▶ _Your goal_:
Scan the material for the word "often", and copy each line where it shows up.

= = = = = = =

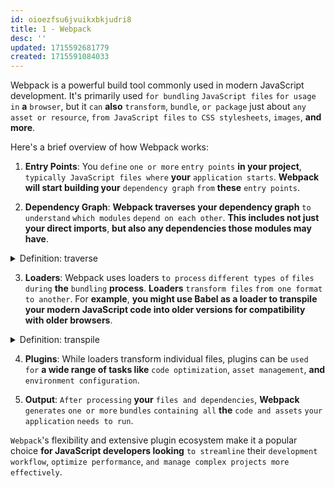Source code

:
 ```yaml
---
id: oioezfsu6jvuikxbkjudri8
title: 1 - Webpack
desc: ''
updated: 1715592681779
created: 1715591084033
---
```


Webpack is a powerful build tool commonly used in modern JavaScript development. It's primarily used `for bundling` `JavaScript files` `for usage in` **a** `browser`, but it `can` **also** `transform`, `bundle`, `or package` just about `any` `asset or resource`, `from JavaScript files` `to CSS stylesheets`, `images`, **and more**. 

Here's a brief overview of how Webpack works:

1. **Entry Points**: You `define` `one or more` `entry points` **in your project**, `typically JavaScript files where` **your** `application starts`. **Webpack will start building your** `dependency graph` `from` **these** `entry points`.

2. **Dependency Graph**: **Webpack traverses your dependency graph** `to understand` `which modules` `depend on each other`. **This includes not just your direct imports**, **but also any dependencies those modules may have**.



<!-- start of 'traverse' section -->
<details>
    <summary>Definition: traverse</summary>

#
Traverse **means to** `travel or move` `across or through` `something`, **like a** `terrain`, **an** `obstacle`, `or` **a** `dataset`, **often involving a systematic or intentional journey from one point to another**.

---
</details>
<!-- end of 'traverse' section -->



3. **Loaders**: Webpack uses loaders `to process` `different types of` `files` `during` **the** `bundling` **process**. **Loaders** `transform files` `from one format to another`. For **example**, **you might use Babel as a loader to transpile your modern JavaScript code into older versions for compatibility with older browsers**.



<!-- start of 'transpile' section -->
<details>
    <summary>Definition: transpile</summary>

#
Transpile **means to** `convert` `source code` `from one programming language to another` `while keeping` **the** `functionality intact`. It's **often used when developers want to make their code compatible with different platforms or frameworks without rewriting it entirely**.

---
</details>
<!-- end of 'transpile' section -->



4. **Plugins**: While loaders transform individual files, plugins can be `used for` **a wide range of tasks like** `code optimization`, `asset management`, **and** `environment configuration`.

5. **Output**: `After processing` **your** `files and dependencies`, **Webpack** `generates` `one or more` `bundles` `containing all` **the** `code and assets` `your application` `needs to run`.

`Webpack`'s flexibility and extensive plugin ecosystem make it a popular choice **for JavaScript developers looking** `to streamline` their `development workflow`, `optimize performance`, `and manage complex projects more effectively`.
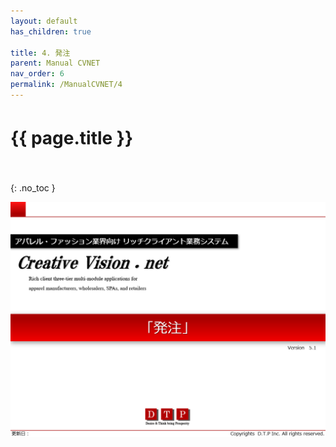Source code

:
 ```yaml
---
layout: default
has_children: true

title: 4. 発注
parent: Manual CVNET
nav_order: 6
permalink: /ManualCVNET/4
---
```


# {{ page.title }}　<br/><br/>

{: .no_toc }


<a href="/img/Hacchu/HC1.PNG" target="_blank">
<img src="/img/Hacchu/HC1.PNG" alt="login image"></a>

= = = = = = =

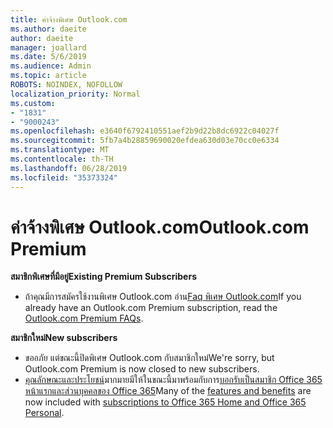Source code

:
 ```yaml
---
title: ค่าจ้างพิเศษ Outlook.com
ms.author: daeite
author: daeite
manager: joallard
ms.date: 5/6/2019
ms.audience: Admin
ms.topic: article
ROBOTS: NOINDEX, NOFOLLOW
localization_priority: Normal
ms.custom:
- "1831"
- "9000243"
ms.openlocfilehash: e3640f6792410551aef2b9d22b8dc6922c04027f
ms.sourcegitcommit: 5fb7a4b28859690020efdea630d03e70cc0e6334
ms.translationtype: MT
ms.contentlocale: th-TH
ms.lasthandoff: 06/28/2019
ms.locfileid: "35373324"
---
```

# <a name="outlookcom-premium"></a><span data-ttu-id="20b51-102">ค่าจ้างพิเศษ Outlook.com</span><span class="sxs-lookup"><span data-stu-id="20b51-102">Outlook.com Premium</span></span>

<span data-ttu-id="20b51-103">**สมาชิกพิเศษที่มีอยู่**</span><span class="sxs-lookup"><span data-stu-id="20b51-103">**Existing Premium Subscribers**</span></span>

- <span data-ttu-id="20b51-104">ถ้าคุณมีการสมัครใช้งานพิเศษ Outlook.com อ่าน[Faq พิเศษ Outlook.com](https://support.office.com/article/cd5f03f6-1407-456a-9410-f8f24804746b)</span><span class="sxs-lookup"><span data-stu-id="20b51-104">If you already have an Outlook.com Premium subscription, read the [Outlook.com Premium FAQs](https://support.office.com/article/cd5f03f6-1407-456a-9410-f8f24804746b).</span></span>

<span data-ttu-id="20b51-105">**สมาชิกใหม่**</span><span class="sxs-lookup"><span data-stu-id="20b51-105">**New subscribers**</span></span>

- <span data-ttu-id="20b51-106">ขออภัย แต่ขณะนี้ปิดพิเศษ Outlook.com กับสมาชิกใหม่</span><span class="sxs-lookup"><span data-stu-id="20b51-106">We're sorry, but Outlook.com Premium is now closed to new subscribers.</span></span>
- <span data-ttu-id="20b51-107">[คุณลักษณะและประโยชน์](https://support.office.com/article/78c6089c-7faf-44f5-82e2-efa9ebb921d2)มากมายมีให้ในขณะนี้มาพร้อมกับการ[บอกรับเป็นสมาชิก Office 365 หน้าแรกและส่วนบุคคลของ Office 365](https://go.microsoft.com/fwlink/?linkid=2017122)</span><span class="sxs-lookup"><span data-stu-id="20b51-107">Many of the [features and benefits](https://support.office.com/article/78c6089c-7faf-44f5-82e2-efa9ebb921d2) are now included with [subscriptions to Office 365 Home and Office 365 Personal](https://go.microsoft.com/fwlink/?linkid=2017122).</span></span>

= = = = = = =

▶ _Reply_:
Traverse **means to** `travel or move` `across or through` `something`, **like a** `terrain`, **an** `obstacle`, `or` **a** `dataset`, **often involving a systematic or intentional journey from one point to another**.
Transpile **means to** `convert` `source code` `from one programming language to another` `while keeping` **the** `functionality intact`. It's **often used when developers want to make their code compatible with different platforms or frameworks without rewriting it entirely**.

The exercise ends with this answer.